Hubble image revealing new moon, P4. (c) NASA, ESA, and A. Feild (STScI)

Astronomers have discovered a fourth moon orbiting Pluto via the famous Hubble telescope, NASA announced this Wednesday.

Some of you might be wondering, just exactly how was it possible for astronomers to have missed it so far, considering NASA’s been tracking space rocks even from the edge of the solar system. The truth is, our solar system is vast, and more or less everything revolves around a game of chance. In case of pluto’s newly discovered forth moon, temporarily dubbed P4 until a more mythologically-suited title can be attained, the object is so small that it simply didn’t stood out yet.

Actually, NASA says there’s a chance it appeared as a very faint smudge in 2006 images, but was overlooked because it was obscured by the short exposure time.

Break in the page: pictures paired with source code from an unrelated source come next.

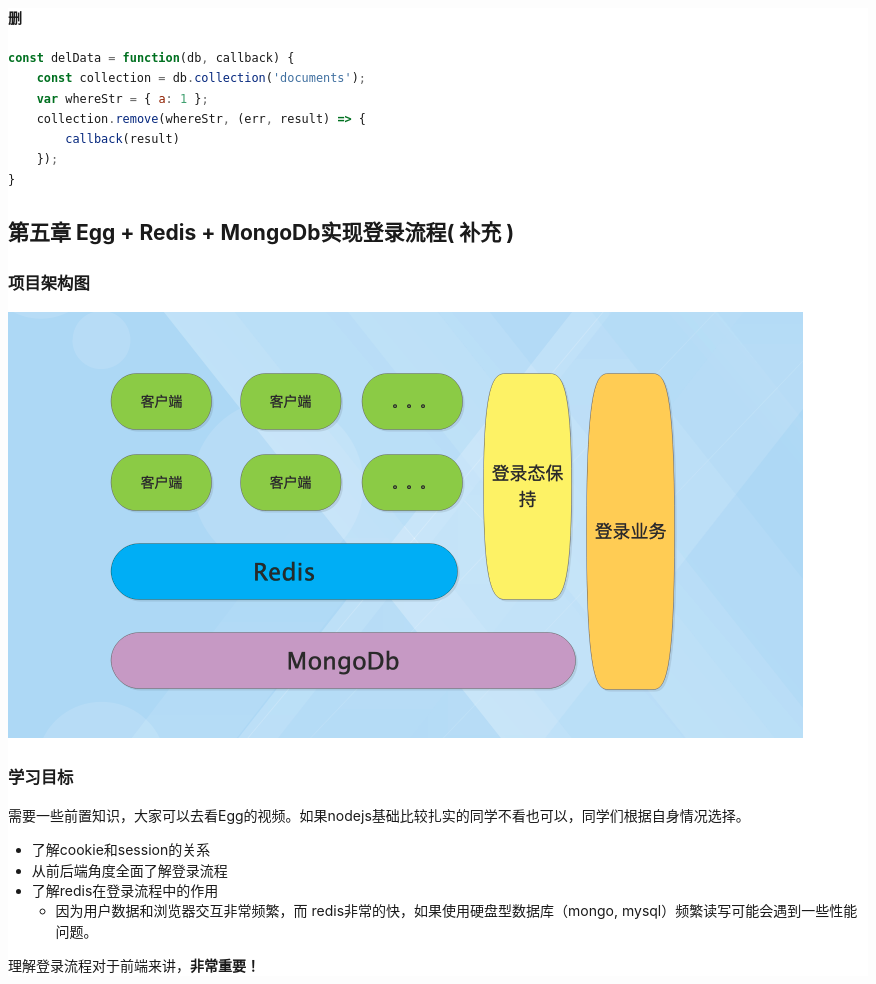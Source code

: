 #### 删

```js
const delData = function(db, callback) {
    const collection = db.collection('documents');
    var whereStr = { a: 1 };
    collection.remove(whereStr, (err, result) => {
        callback(result)
    });
}
```



## 第五章 Egg + Redis + MongoDb实现登录流程( 补充 )

### 项目架构图

![image-20190814183452073](assets/image-20190814183452073.png)

### 学习目标

需要一些前置知识，大家可以去看Egg的视频。如果nodejs基础比较扎实的同学不看也可以，同学们根据自身情况选择。

- 了解cookie和session的关系
- 从前后端角度全面了解登录流程
- 了解redis在登录流程中的作用
  - 因为用户数据和浏览器交互非常频繁，而 redis非常的快，如果使用硬盘型数据库（mongo, mysql）频繁读写可能会遇到一些性能问题。



理解登录流程对于前端来讲，**非常重要！**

Discovered during a Hubble survey that was looking for rings around the dwarf planet, P4 has an estimated diameter between eight to 21 miles and is located between the orbits of Nix and Hydra, Pluto’s second and, respectively, third-largest moons, which were discovered by Hubble in 2005. Charon is the largest, with a diameter of more than 1,000 kilometers.

“I find it remarkable that Hubble’s cameras enabled us to see such a tiny object so clearly from a distance of more than three billion miles,” says Mark Showalter of the SETI Institute, who led the observations.

Pluto's moon system. (c) NASA, ESA, and A. Feild (STScI

Pluto's moon system. (c) NASA, ESA, and A. Feild (STScI

The discovery comes right in the nick of time, as NASA scientists prep for the much anticipated New Horizons mission, scheduled to fly through the Pluto system in 2015.

“This is a fantastic discovery,” said New Horizons’ principal investigator Alan Stern of the Southwest Research Institute in Boulder, Colo. in the statement. “Now that we know there’s another moon in the Pluto system, we can plan close-up observations of it during our flyby.”

NASA scientists believe Pluto’s moons formed after another large object collided with it in the early years of our solar systems. As a result of the clash, material was sprung out and thus Pluto’s four moons, that we know of, were formed. Looking for rings around Pluto that might have been coalesced around the same period with the moon formations, Hubble caught a glimpse of P4 absolutely by chance with its Wide Field Camera 3 on June 28, and confirmed the sighting  in pictures taken on July 3 and July 18.

Pluto has been caught up in a continuing astronomical debate over the definition of a planet since a 2006 International Astronomical Union vote to make it a dwarf planet.